James Markus wrote:
This is Oscar, a feral born in my back yard. He moved inside a few years ago, and has a cat's dream life by "the big scream TV" - a slider with bird feeders attached. Shooting a black cat against a bright background isn't fun, and now that I have a TLR he is scared of the camera. Whereas he use to pose for the camera. I think he thinks the lenses are eyes?
When the branches are bare at the end of autumn, I feel the itch to start using my pinhole camera again. Ondu 6x6 pinhole camera with red filter, Fomapan 400. Developed in Black, White, and Green at 1:100 for an hour, semi-stand as an experiment. It worked.

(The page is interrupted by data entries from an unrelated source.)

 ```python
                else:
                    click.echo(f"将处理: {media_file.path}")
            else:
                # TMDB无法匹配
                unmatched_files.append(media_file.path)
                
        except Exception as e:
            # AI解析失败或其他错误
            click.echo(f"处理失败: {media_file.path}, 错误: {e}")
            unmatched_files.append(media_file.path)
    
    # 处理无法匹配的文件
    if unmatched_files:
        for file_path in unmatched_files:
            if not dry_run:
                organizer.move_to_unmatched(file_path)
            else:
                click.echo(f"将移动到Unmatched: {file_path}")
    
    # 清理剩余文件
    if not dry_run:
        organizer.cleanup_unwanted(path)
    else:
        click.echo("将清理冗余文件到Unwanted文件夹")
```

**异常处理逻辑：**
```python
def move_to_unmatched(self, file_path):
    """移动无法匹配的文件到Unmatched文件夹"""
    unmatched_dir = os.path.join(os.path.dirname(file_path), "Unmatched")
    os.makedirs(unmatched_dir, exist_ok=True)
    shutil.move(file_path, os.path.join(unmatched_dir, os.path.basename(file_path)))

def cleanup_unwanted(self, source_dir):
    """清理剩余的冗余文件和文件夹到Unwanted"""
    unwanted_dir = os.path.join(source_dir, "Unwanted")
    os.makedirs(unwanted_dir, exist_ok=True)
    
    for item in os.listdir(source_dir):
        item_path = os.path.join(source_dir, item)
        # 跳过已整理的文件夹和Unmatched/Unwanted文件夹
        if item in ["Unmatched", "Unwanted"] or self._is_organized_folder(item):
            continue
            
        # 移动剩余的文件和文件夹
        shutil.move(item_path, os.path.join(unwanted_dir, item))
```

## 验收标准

This is Larry, my sons family cat. When Larry heard the camera click he jumped straight up approximately 4 feet, and ran out of the room. The rug he is standing on looked like it had been twisted into a rose shape. Within a couple minutes he came back as I finished straightening the rug - rubbed my face, and acted like he meant to do that.

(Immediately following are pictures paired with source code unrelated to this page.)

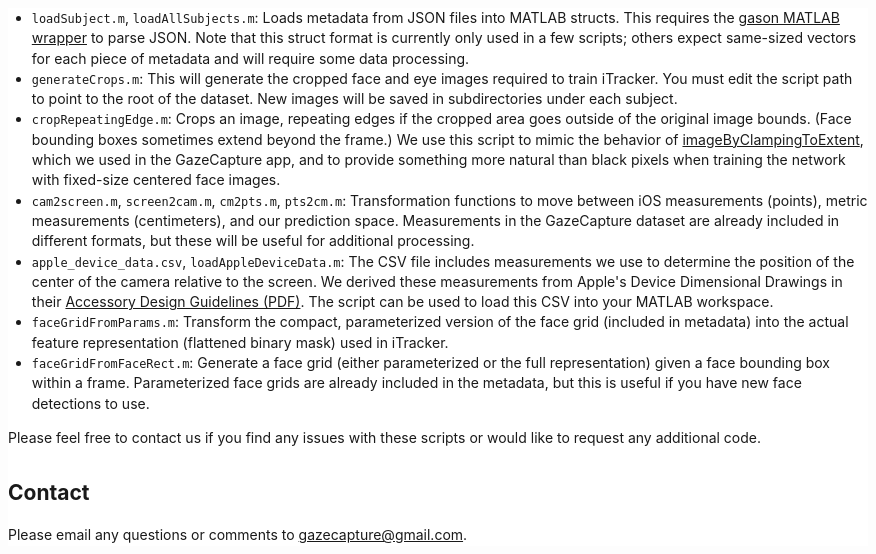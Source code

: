 - `loadSubject.m`, `loadAllSubjects.m`: Loads metadata from JSON files into MATLAB structs. This requires the [gason MATLAB wrapper](https://github.com/pdollar/coco/tree/master/MatlabAPI) to parse JSON. Note that this struct format is currently only used in a few scripts; others expect same-sized vectors for each piece of metadata and will require some data processing.
- `generateCrops.m`: This will generate the cropped face and eye images required to train iTracker. You must edit the script path to point to the root of the dataset. New images will be saved in subdirectories under each subject.
- `cropRepeatingEdge.m`: Crops an image, repeating edges if the cropped area goes outside of the original image bounds. (Face bounding boxes sometimes extend beyond the frame.) We use this script to mimic the behavior of [imageByClampingToExtent](https://developer.apple.com/reference/coreimage/ciimage/1437628-imagebyclampingtoextent), which we used in the GazeCapture app, and to provide something more natural than black pixels when training the network with fixed-size centered face images.
- `cam2screen.m`, `screen2cam.m`, `cm2pts.m`, `pts2cm.m`: Transformation functions to move between iOS measurements (points), metric measurements (centimeters), and our prediction space. Measurements in the GazeCapture dataset are already included in different formats, but these will be useful for additional processing.
- `apple_device_data.csv`, `loadAppleDeviceData.m`: The CSV file includes measurements we use to determine the position of the center of the camera relative to the screen. We derived these measurements from Apple's Device Dimensional Drawings in their [Accessory Design Guidelines (PDF)](https://developer.apple.com/accessories/Accessory-Design-Guidelines.pdf). The script can be used to load this CSV into your MATLAB workspace.
- `faceGridFromParams.m`: Transform the compact, parameterized version of the face grid (included in metadata) into the actual feature representation (flattened binary mask) used in iTracker.
- `faceGridFromFaceRect.m`: Generate a face grid (either parameterized or the full representation) given a face bounding box within a frame. Parameterized face grids are already included in the metadata, but this is useful if you have new face detections to use.

Please feel free to contact us if you find any issues with these scripts or would like to request any additional code.

## Contact

Please email any questions or comments to [gazecapture@gmail.com](mailto:gazecapture@gmail.com).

San Jose Earthquakes vs. D.C. United. 20' Christian Espinoza scores on a penalty kick. The ball is past the outstretched keeper, but hasn't hit the twine yet.
Nikon FM2n, AI Nikkor 50mm f/1.8S, Kentmere Pan 400, developed in LegacyPro L110 at 1:31 for 5.5 minutes.
Desmolicious wrote:
He’s just telling you need to get a Rolleiflex.

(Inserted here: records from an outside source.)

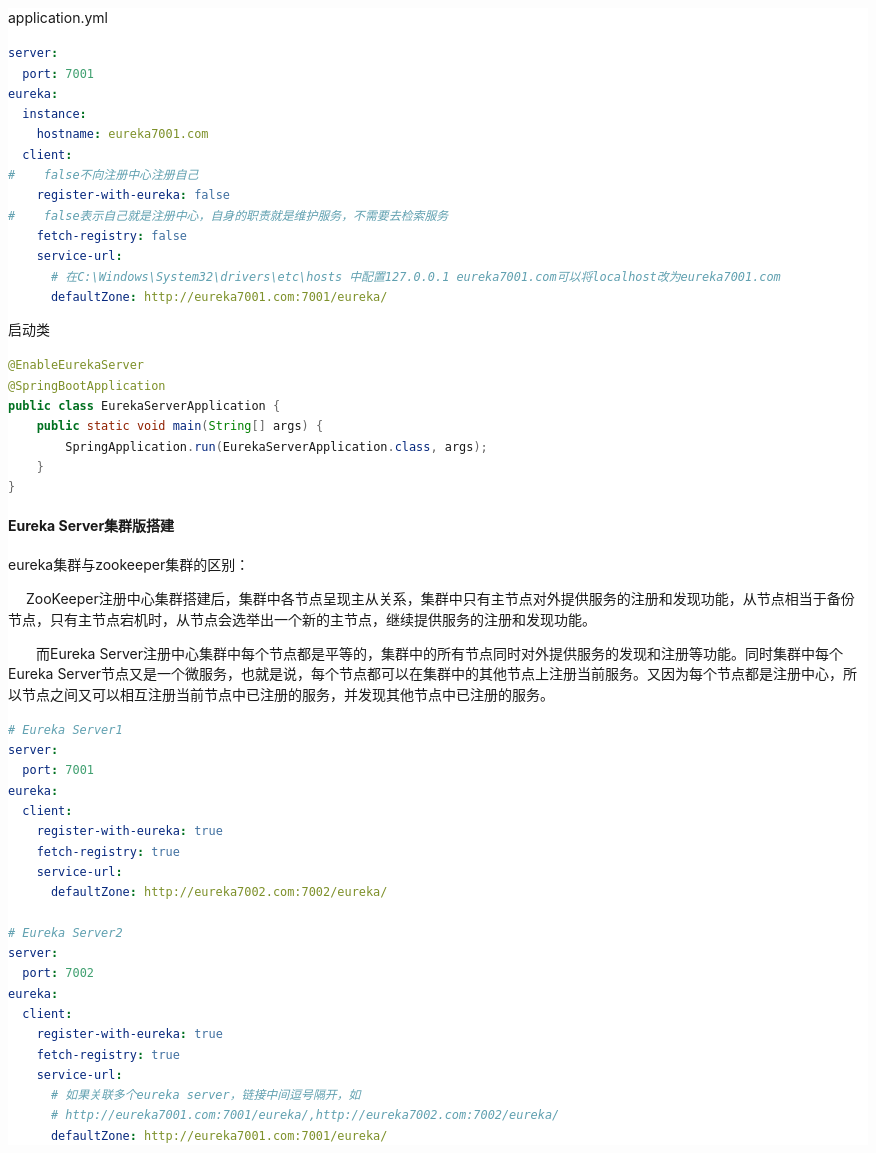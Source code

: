 application.yml

```yml
server:
  port: 7001
eureka:
  instance:
    hostname: eureka7001.com
  client:
#    false不向注册中心注册自己
    register-with-eureka: false
#    false表示自己就是注册中心，自身的职责就是维护服务，不需要去检索服务
    fetch-registry: false
    service-url:
      # 在C:\Windows\System32\drivers\etc\hosts 中配置127.0.0.1 eureka7001.com可以将localhost改为eureka7001.com
      defaultZone: http://eureka7001.com:7001/eureka/
```

启动类

```Java
@EnableEurekaServer
@SpringBootApplication
public class EurekaServerApplication {
    public static void main(String[] args) {
        SpringApplication.run(EurekaServerApplication.class, args);
    }
}
```

#### Eureka Server集群版搭建

eureka集群与zookeeper集群的区别：

　	ZooKeeper注册中心集群搭建后，集群中各节点呈现主从关系，集群中只有主节点对外提供服务的注册和发现功能，从节点相当于备份节点，只有主节点宕机时，从节点会选举出一个新的主节点，继续提供服务的注册和发现功能。

　　而Eureka Server注册中心集群中每个节点都是平等的，集群中的所有节点同时对外提供服务的发现和注册等功能。同时集群中每个Eureka Server节点又是一个微服务，也就是说，每个节点都可以在集群中的其他节点上注册当前服务。又因为每个节点都是注册中心，所以节点之间又可以相互注册当前节点中已注册的服务，并发现其他节点中已注册的服务。

```yml
# Eureka Server1
server:
  port: 7001
eureka:
  client:
    register-with-eureka: true
    fetch-registry: true
    service-url:
      defaultZone: http://eureka7002.com:7002/eureka/
      
# Eureka Server2
server:
  port: 7002
eureka:
  client:
    register-with-eureka: true
    fetch-registry: true
    service-url:
      # 如果关联多个eureka server，链接中间逗号隔开，如
      # http://eureka7001.com:7001/eureka/,http://eureka7002.com:7002/eureka/
      defaultZone: http://eureka7001.com:7001/eureka/

```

Nah, I made my choice for Mamiya. The Ikoflex, Yashicaflex, Waltzflex, and literally all the other TLR's are copies or variants of the exact same design.Mamiya's have unique featurers like interchangeable lenses, interchangeable viewfinders (the 3.5X-6X chimney is amazing), sheet film backs, addon light meters, extra close focusing via long extending bellows - a simple mechanical parallax correction. Yeah, they are extremely well built or rugged even clunky, but they grow on you like a barnacle attaches to a ship hull.